Atlantik'in iki yakasında da popülist çözümlerin gündeme geldiğini ancak bunların ‘çözüm olmadığını' ifade eden Blair, izolasyonla, kendini kapatarak güvenlik sağlanamayacağını belirtti.
‘Barış ve şeref dini' olarak tanımladığı ve 1.6 milyar kişinin mensubu olduğu İslam dininin ‘içindeki düşman' tarafından saldırıya uğradığını belirten Tony Blair, İslam'ın insani gelişime büyük katkıları olmuş bir barışçıl bir inanç olduğunu söyledi. Blair, şunları dile getirdi:
"Müttefiklere ihtiyacımız var. Bu meydan okumanın, özellikle İslam'ın içinden gelen müttefiklerin önderlik edebileceği boyutları bulunuyor. Ancak bizim, yani Batı'nın liderliği olmadan bu savaş kazanılamaz. Bu nedenle kapsamlı, ağırlığı olan, doğru ittifaklar kurma kabiliyeti bulunan bir strateji geliştirmeye çok acil ihtiyaç var."
Blair, bu yılın ilk ayında 20 ülkede terör olaylarının meydana geldiğini, en az 50 ülkenin terörle mücadele önlemleri almaya mecbur kaldığını, binlerce kişinin hayatını kaybettiğini belirterek, "Bu sorun büyüyor ve bu küresel bir mesele. Biz Ortadoğu'ya odaklanıyoruz ama Afrika da büyük acılar çekiyor, Uzakdoğu'nun genel olarak algılanandan daha büyük sorunları var ve Orta Asya herkesin takip etmesi gereken bir bölge" diye konuştu.

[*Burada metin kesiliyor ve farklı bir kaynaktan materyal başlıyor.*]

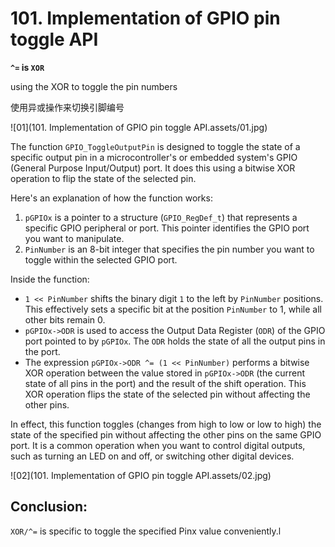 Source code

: # 101. Implementation of GPIO pin toggle API



**`^=` is `XOR`**

using the XOR to toggle the pin numbers

使用异或操作来切换引脚编号

![01](101. Implementation of GPIO pin toggle API.assets/01.jpg)

The function `GPIO_ToggleOutputPin` is designed to toggle the state of a specific output pin in a microcontroller's or embedded system's GPIO (General Purpose Input/Output) port. It does this using a bitwise XOR operation to flip the state of the selected pin.

Here's an explanation of how the function works:

1. `pGPIOx` is a pointer to a structure (`GPIO_RegDef_t`) that represents a specific GPIO peripheral or port. This pointer identifies the GPIO port you want to manipulate.
2. `PinNumber` is an 8-bit integer that specifies the pin number you want to toggle within the selected GPIO port.

Inside the function:

- `1 << PinNumber` shifts the binary digit `1` to the left by `PinNumber` positions. This effectively sets a specific bit at the position `PinNumber` to 1, while all other bits remain 0.
- `pGPIOx->ODR` is used to access the Output Data Register (`ODR`) of the GPIO port pointed to by `pGPIOx`. The `ODR` holds the state of all the output pins in the port.
- The expression `pGPIOx->ODR ^= (1 << PinNumber)` performs a bitwise XOR operation between the value stored in `pGPIOx->ODR` (the current state of all pins in the port) and the result of the shift operation. This XOR operation flips the state of the selected pin without affecting the other pins.

In effect, this function toggles (changes from high to low or low to high) the state of the specified pin without affecting the other pins on the same GPIO port. It is a common operation when you want to control digital outputs, such as turning an LED on and off, or switching other digital devices.

![02](101. Implementation of GPIO pin toggle API.assets/02.jpg)

## Conclusion:

`XOR/^=` is specific to toggle the specified Pinx value conveniently.l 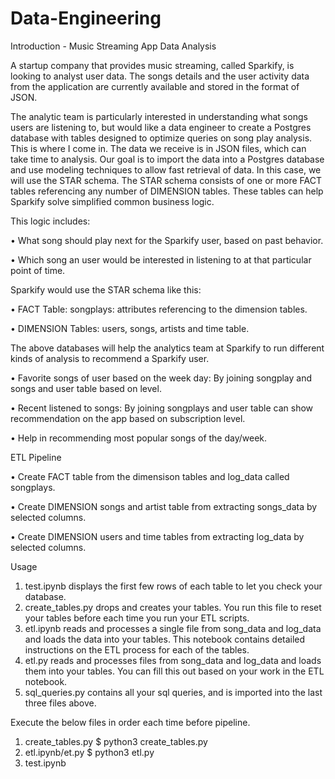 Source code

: # Data-Engineering

Introduction - Music Streaming App Data Analysis 


A startup company that provides music streaming, called Sparkify, is looking to analyst user data. The songs details and the user activity data from the application are currently available and stored in the format of JSON.

The analytic team is particularly interested in understanding what songs users are listening to, but would like a data engineer to create a Postgres database with tables designed to optimize queries on song play analysis. This is where I come in.
The data we receive is in JSON files, which can take time to analysis.
Our goal is to import the data into a Postgres database and use modeling techniques to allow fast retrieval of data. In this case, we will use the STAR schema.
The STAR schema consists of one or more FACT tables referencing any number of DIMENSION tables. These tables can help Sparkify solve simplified common business logic. 

This logic includes:

•	What song should play next for the Sparkify user, based on past behavior.

•	Which song an user would be interested in listening to at that particular point of time.

Sparkify would use the STAR schema like this:

•	FACT Table: songplays: attributes referencing to the dimension tables.

•	DIMENSION Tables: users, songs, artists and time table.

The above databases will help the analytics team at Sparkify to run different kinds of analysis to recommend a Sparkify user.

•	Favorite songs of user based on the week day: By joining songplay and songs and user table based on level.

•	Recent listened to songs: By joining songplays and user table can show recommendation on the app based on subscription level.

•	Help in recommending most popular songs of the day/week.

ETL Pipeline

•	Create FACT table from the dimensison tables and log_data called songplays.

•	Create DIMENSION songs and artist table from extracting songs_data by selected columns.

•	Create DIMENSION users and time tables from extracting log_data by selected columns.

Usage

1.	test.ipynb displays the first few rows of each table to let you check your database.
2.	create_tables.py drops and creates your tables. You run this file to reset your tables before each time you run your ETL scripts.
3.	etl.ipynb reads and processes a single file from song_data and log_data and loads the data into your tables. This notebook contains detailed instructions on the ETL process for each of the tables.
4.	etl.py reads and processes files from song_data and log_data and loads them into your tables. You can fill this out based on your work in the ETL notebook.
5.	sql_queries.py contains all your sql queries, and is imported into the last three files above.


Execute the below files in order each time before pipeline.

1.	create_tables.py $ python3 create_tables.py
2.	etl.ipynb/et.py $ python3 etl.py
3.	test.ipynb

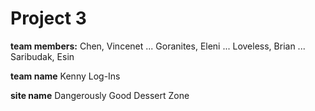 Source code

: # Project 3 

__team members:__ Chen, Vincenet ... Goranites, Eleni ... Loveless, Brian ... Saribudak, Esin  

__team name__ Kenny Log-Ins

__site name__ Dangerously Good Dessert Zone 
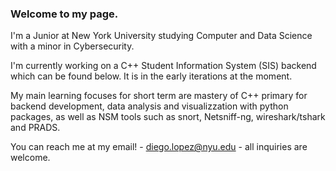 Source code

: ### Welcome to my page. 

I'm a Junior at New York University studying Computer and Data Science with a minor in Cybersecurity. 

I'm currently working on a C++ Student Information System (SIS) backend which can be found below. It is in the early iterations at the moment. 

My main learning focuses for short term are mastery of C++ primary for backend development, data analysis and visualizzation with python packages, as well as NSM tools such as snort, Netsniff-ng, wireshark/tshark and PRADS. 

You can reach me at my email! - diego.lopez@nyu.edu - all inquiries are welcome. 
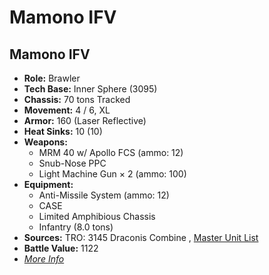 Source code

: # Mamono IFV 

## Mamono IFV 

- **Role:** Brawler 
- **Tech Base:** Inner Sphere (3095) 
- **Chassis:** 70 tons Tracked 
- **Movement:** 4 / 6, XL 
- **Armor:** 160 (Laser Reflective) 
- **Heat Sinks:** 10 (10) 
- **Weapons:** 
  - MRM 40 w/ Apollo FCS (ammo: 12) 
  - Snub-Nose PPC 
  - Light Machine Gun × 2 (ammo: 100) 
- **Equipment:** 
  - Anti-Missile System (ammo: 12) 
  - CASE 
  - Limited Amphibious Chassis 
  - Infantry (8.0 tons) 
- **Sources:** TRO: 3145 Draconis Combine , [Master Unit List](http://masterunitlist.info/Unit/Details/6385) 
- **Battle Value:** 1122 
- [*More Info*](mamono_ifv/mamono_ifv.md) 

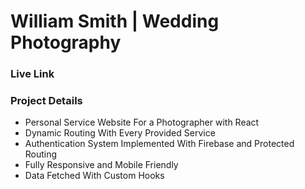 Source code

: # William Smith | Wedding Photography


### Live Link


### Project Details
* Personal Service Website For a Photographer with React
* Dynamic Routing With Every Provided Service
* Authentication System Implemented With Firebase and Protected Routing
* Fully Responsive and Mobile Friendly 
* Data Fetched With Custom Hooks
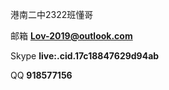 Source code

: 港南二中2322班懂哥


邮箱 <strong>Lov-2019@outlook.com</strong>

Skype <strong>live:.cid.17c18847629d94ab</strong>

QQ <strong>918577156</strong>
<!---
lov2019/lov2019 is a ✨ special ✨ repository because its `README.md` (this file) appears on your GitHub profile.
You can click the Preview link to take a look at your changes.
--->
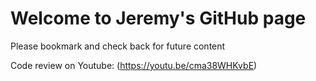 # Welcome to Jeremy's GitHub page

Please bookmark and check back for future content

Code review on Youtube:
(https://youtu.be/cma38WHKvbE)

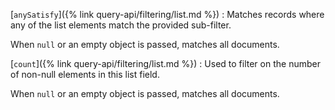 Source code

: [`anySatisfy`]({% link query-api/filtering/list.md %})
: Matches records where any of the list elements match the provided sub-filter.

  When `null` or an empty object is passed, matches all documents.

[`count`]({% link query-api/filtering/list.md %})
: Used to filter on the number of non-null elements in this list field.

  When `null` or an empty object is passed, matches all documents.
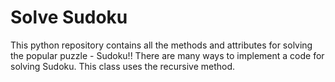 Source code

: # Solve Sudoku

This python repository contains all the methods and attributes for solving the popular puzzle - Sudoku!!
There are many ways to implement a code for solving Sudoku. This class uses the recursive method.
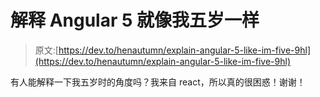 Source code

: # 解释 Angular 5 就像我五岁一样

> 原文:[https://dev.to/henautumn/explain-angular-5-like-im-five-9hl](https://dev.to/henautumn/explain-angular-5-like-im-five-9hl)

有人能解释一下我五岁时的角度吗？我来自 react，所以真的很困惑！谢谢！ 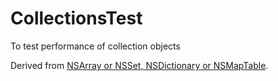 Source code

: CollectionsTest
===============

To test performance of collection objects

Derived from [NSArray or NSSet, NSDictionary or NSMapTable](http://www.cocoawithlove.com/2008/08/nsarray-or-nsset-nsdictionary-or.html).
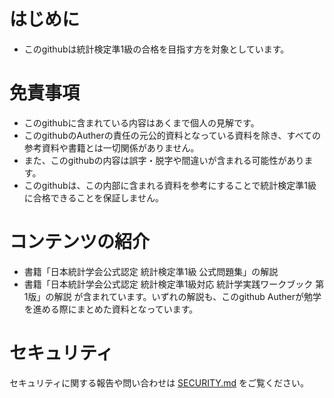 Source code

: # はじめに
* このgithubは統計検定準1級の合格を目指す方を対象としています。

# 免責事項
* このgithubに含まれている内容はあくまで個人の見解です。
* このgithubのAutherの責任の元公的資料となっている資料を除き、すべての参考資料や書籍とは一切関係がありません。
* また、このgithubの内容は誤字・脱字や間違いが含まれる可能性があります。
* このgithubは、この内部に含まれる資料を参考にすることで統計検定準1級に合格できることを保証しません。

# コンテンツの紹介
* 書籍「日本統計学会公式認定 統計検定準1級 公式問題集」の解説
* 書籍「日本統計学会公式認定 統計検定準1級対応 統計学実践ワークブック 第1版」の解説
が含まれています。いずれの解説も、このgithub Autherが勉学を進める際にまとめた資料となっています。

# セキュリティ
セキュリティに関する報告や問い合わせは [SECURITY.md](./SECURITY.md) をご覧ください。

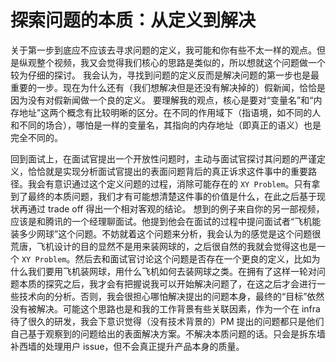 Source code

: # 探索问题的本质：从定义到解决

关于第一步到底应不应该去寻求问题的定义，我可能和你有些不太一样的观点。但是纵观整个视频，我又会觉得我们核心的思路是类似的，所以想就这个问题做一个较为仔细的探讨。
我会认为，寻找到问题的定义反而是解决问题的第一步也是最重要的一步。现在为什么还有（我们想解决但是还没有解决掉的）假新闻，恰恰是因为没有对假新闻做一个良的定义。
要理解我的观点，核心是要对“变量名”和“内存地址”这两个概念有比较明晰的区分。在不同的作用域下（指语境，如不同的人和不同的场合），哪怕是一样的变量名，其指向的内存地址（即真正的语义）也是完全不同的。

回到面试上，在面试官提出一个开放性问题时，主动与面试官探讨其问题的严谨定义，恰恰就是实现分析面试官提出的表面问题背后的真正诉求这件事中的重要路径。我会有意识通过这个定义问题的过程，消除可能存在的 `XY Problem`。只有拿到了最终的本质问题，我们才有可能想清楚这件事的价值是什么，在此之后基于现状再通过 trade off 得出一个相对客观的结论。
想到的例子来自你的另一部视频，应该是和腾讯的一个经理聊面试。他提到他会在面试的过程中提问面试者“飞机能装多少网球”这个问题。不妨就着这个问题来分析，我会认为的感觉是这个问题很荒唐，飞机设计的目的显然不是用来装网球的，之后很自然的我就会觉得这也是一个 `XY Problem`。然后去和面试官讨论这个问题是否存在一个更良的定义，比如为什么我们要用飞机装网球，用什么飞机如何去装网球之类。在拥有了这样一轮对问题本质的探究之后，我才会有把握说我可以开始解决问题了，在这之后才会进行一些技术向的分析。否则，我会很担心哪怕解决提出的问题本身，最终的“目标”依然没有被解决。可能这个思路也是和我的工作背景有些关联因素，作为一个在 infra 待了很久的研发，我会下意识觉得（没有技术背景的）PM 提出的问题都只是他们自己基于观察到的问题给出的表面解决方案。不解决本质问题的话。只会是拆东墙补西墙的处理用户 issue，但不会真正提升产品本身的质量。
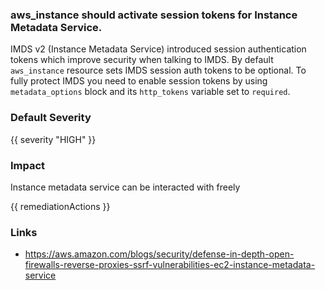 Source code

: 
### aws_instance should activate session tokens for Instance Metadata Service.


IMDS v2 (Instance Metadata Service) introduced session authentication tokens which improve security when talking to IMDS.
By default <code>aws_instance</code> resource sets IMDS session auth tokens to be optional. 
To fully protect IMDS you need to enable session tokens by using <code>metadata_options</code> block and its <code>http_tokens</code> variable set to <code>required</code>.


### Default Severity
{{ severity "HIGH" }}

### Impact
Instance metadata service can be interacted with freely

<!-- DO NOT CHANGE -->
{{ remediationActions }}

### Links
- https://aws.amazon.com/blogs/security/defense-in-depth-open-firewalls-reverse-proxies-ssrf-vulnerabilities-ec2-instance-metadata-service
         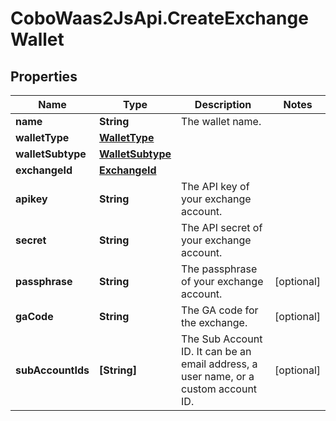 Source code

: # CoboWaas2JsApi.CreateExchangeWallet

## Properties

Name | Type | Description | Notes
------------ | ------------- | ------------- | -------------
**name** | **String** | The wallet name. | 
**walletType** | [**WalletType**](WalletType.md) |  | 
**walletSubtype** | [**WalletSubtype**](WalletSubtype.md) |  | 
**exchangeId** | [**ExchangeId**](ExchangeId.md) |  | 
**apikey** | **String** | The API key of your exchange account. | 
**secret** | **String** | The API secret of your exchange account. | 
**passphrase** | **String** | The passphrase of your exchange account. | [optional] 
**gaCode** | **String** | The GA code for the exchange. | [optional] 
**subAccountIds** | **[String]** | The Sub Account ID. It can be an email address, a user name, or a custom account ID. | [optional]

‘SIĞINMACILARA CÖMERT OLUNMALI'
Blair, "Aşırıcılık tehdidini nasıl tanımlayacağımız konusunda hâlâ bir uzlaşı sağlayamadık. Hepimiz terörle mücadele etmek gerektiğini kabul ediyoruz. Ancak bu tehdit nasıl ortaya çıktı, bununla ilgili tam bir açıklamamız yok. Neden artıyor, sebepleri ve kökeni nedir? Dinle ilgisinin boyutu nedir? Ya da sosyal ve ekonomik faktörlerin ürünü müdür?" ifadesini kullandı.
İslam dini ile aşırıcılığı bağdaştırmanın sorunun çözümüne yardım edip etmeyeceğini de soran Blair, "Bunlar tartışmaya açık sorular ve cevaplanması gerekiyor" dedi.